Enbridge is investing in export opportunities. The company bought an oil export platform and related energy infrastructure for US$3 billion in 2021. Enbridge has also announced a number of initiatives connected to the liquified natural gas (LNG) segment. The company is building new pipelines to bring natural gas to LNG facilities on the American Gulf Coast. In Canada, Enbridge is expanding its B.C. Pipeline System with service planned for 2026 and taking a 30% stake in the new Woodfibre LNG plant that is scheduled to go into service in 2027.
The $13 billion capital program should support steady revenue and cash flow growth in the next few years.

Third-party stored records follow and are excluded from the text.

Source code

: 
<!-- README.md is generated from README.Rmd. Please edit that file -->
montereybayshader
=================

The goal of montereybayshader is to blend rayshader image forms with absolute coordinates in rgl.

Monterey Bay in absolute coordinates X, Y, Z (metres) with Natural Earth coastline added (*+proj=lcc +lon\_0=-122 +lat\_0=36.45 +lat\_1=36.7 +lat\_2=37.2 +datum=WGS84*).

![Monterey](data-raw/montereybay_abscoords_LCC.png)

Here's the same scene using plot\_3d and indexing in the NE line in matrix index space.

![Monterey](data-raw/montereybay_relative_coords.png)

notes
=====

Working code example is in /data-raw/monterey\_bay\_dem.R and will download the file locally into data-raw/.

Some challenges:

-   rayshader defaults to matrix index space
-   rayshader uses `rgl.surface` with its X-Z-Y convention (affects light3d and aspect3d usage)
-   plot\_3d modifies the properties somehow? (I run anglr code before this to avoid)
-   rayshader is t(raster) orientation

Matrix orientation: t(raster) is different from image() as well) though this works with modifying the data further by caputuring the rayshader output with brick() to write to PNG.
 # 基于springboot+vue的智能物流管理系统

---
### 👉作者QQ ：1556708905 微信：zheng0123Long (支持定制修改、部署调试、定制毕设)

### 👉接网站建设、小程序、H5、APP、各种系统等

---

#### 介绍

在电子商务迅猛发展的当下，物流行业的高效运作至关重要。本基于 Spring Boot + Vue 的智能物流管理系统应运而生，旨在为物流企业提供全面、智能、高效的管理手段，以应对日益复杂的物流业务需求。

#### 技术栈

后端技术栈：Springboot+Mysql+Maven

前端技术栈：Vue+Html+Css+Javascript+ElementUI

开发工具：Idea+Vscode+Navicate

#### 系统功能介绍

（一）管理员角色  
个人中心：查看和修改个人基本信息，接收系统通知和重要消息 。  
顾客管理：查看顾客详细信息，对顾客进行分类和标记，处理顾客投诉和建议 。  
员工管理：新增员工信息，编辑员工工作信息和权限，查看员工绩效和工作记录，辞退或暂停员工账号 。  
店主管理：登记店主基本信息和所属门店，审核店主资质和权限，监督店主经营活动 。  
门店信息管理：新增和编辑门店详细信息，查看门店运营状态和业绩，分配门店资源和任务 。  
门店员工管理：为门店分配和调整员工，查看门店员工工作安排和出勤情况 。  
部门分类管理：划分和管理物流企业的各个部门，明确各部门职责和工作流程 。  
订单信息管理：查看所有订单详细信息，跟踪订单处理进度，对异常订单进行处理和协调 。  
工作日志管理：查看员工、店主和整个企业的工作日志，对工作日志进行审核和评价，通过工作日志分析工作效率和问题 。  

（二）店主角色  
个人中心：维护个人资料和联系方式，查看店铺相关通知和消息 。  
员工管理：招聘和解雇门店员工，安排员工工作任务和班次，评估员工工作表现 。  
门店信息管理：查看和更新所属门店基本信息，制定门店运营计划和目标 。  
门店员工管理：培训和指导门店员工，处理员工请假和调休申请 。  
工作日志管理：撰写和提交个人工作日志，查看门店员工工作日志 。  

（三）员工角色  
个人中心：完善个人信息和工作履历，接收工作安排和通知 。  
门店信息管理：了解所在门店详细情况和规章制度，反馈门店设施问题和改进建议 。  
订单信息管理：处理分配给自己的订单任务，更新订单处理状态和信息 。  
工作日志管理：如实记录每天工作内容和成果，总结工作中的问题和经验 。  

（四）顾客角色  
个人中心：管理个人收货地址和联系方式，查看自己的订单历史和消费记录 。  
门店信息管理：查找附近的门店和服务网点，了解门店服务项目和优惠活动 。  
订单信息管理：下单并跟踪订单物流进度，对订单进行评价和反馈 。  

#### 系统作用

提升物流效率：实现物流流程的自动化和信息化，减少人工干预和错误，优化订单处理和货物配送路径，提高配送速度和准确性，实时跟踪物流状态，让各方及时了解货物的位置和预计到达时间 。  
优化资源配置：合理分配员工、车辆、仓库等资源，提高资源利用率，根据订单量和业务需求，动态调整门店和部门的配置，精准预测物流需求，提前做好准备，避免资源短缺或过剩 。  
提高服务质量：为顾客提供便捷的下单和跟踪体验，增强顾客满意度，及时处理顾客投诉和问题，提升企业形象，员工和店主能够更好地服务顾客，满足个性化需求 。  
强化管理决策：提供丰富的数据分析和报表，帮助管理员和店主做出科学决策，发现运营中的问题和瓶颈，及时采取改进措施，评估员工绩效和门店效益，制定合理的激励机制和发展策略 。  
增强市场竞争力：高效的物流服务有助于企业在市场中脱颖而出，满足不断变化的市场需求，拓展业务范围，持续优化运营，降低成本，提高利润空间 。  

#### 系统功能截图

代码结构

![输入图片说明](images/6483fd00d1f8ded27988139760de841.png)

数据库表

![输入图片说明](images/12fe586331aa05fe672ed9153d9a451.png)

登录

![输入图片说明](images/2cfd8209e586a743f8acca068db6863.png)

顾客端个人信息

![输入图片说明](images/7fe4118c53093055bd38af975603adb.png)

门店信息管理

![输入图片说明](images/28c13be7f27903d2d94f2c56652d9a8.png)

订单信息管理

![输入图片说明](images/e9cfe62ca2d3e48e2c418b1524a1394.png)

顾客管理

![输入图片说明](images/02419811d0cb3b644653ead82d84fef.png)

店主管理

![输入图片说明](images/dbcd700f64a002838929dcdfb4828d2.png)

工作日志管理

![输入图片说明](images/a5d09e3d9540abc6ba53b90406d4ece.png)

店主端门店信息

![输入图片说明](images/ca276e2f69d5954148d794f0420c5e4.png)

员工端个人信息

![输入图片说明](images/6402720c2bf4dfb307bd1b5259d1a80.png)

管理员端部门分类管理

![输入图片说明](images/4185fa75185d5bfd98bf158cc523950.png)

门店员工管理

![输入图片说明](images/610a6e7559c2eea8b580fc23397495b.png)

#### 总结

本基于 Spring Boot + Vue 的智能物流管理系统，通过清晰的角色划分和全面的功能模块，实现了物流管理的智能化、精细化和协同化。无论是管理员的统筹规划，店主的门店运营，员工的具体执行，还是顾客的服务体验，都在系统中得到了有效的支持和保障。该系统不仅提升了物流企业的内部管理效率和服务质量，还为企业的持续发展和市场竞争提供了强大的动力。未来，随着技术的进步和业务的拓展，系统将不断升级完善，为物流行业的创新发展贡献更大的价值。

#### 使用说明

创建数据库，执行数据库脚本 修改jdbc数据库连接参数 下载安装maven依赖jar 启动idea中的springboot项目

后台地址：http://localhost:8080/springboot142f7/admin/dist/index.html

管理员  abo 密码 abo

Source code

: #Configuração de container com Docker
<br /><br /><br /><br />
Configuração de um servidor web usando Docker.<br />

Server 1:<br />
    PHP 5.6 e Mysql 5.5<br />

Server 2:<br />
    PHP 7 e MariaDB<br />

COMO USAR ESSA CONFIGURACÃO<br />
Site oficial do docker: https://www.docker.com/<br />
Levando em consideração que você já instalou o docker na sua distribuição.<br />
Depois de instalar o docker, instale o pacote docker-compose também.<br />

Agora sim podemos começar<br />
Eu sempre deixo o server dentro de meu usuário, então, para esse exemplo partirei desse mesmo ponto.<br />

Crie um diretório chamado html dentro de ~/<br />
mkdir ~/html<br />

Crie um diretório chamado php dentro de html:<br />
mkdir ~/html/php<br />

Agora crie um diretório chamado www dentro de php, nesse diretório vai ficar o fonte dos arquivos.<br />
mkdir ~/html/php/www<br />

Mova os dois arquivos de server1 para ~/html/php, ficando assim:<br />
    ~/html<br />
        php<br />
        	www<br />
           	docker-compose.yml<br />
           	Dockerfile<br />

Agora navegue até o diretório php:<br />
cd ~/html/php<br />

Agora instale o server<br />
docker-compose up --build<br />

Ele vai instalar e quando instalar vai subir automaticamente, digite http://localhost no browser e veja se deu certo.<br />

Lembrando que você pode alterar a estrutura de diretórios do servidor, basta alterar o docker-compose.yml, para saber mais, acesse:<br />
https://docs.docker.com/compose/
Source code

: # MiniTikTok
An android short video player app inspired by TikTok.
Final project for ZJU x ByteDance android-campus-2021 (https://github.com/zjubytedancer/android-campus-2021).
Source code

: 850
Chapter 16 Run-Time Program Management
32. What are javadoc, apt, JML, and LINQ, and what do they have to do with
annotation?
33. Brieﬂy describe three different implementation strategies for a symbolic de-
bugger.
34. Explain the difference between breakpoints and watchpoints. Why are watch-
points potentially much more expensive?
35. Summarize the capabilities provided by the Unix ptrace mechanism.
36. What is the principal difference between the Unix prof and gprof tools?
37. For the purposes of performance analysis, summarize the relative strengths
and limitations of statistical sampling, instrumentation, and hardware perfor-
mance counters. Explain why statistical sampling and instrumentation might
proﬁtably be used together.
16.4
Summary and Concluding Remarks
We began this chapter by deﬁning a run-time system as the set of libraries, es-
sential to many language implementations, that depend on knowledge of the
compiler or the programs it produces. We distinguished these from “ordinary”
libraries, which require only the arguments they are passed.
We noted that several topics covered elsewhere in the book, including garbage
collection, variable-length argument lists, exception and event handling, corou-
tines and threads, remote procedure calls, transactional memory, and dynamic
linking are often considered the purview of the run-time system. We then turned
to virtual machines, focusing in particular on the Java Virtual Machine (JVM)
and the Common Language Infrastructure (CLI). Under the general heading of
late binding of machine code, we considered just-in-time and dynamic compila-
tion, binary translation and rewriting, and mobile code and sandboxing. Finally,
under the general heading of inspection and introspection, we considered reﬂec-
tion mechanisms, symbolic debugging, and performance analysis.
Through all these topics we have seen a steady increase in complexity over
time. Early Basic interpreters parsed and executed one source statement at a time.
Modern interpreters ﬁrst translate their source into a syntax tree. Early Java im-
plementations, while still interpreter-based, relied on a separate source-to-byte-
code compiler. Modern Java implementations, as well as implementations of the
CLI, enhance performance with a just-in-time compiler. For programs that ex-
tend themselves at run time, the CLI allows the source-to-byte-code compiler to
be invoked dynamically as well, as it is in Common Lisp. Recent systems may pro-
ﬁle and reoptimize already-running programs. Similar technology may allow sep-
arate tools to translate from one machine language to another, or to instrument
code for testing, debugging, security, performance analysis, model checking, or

Enbridge trades near $55 per share compared to the 2022 high above $59.50. Investors have a chance to buy the stock on a dip and can pick up a solid 6.25% dividend yield.
Telus
Telus (TSX:T)(NYSE:TU) provides mobile, internet, security, and TV services to households and businesses across its wireless and wireline networks. The core revenue streams come from services that people and companies need to use regardless of the state of the economy. This makes Telus a good defensive pick for investors who are concerned that a meaningful recession could be on the way in 2023 or 2024.
Telus reported strong second-quarter (Q2) 2022 results. Adjusted net income came in at $422 million compared to $348 million in the same period last year. Total telecom subscriber connections rose 6.3% to more than 17.3 million.
Telus is nearing the end of a capital initiative that is replacing legacy copper lines with fibre optic connections. Management says capital outlays will drop to a run rate of about $2.5 billion starting next year. This should free up more cash flow for distribution to shareholders.
Telus typically increases its dividend twice per year with average annual increases in the 7-10% range expected over the medium term. The stock looks cheap right now near $30 per share and provides a 4.5% dividend yield.
Telus traded for more than $34 a few months ago. The Q2 results suggest the recession fears are not impacting the business, so the dip should be a buying opportunity.
The bottom line on top stocks to buy for passive income and total returns
Enbridge and Telus pay attractive dividends that should grow at a steady pace in the coming years. If you have some cash to put to work in a TFSA focused on passive income or a self-directed RRSP targeting total returns, these stocks deserve to be on your radar.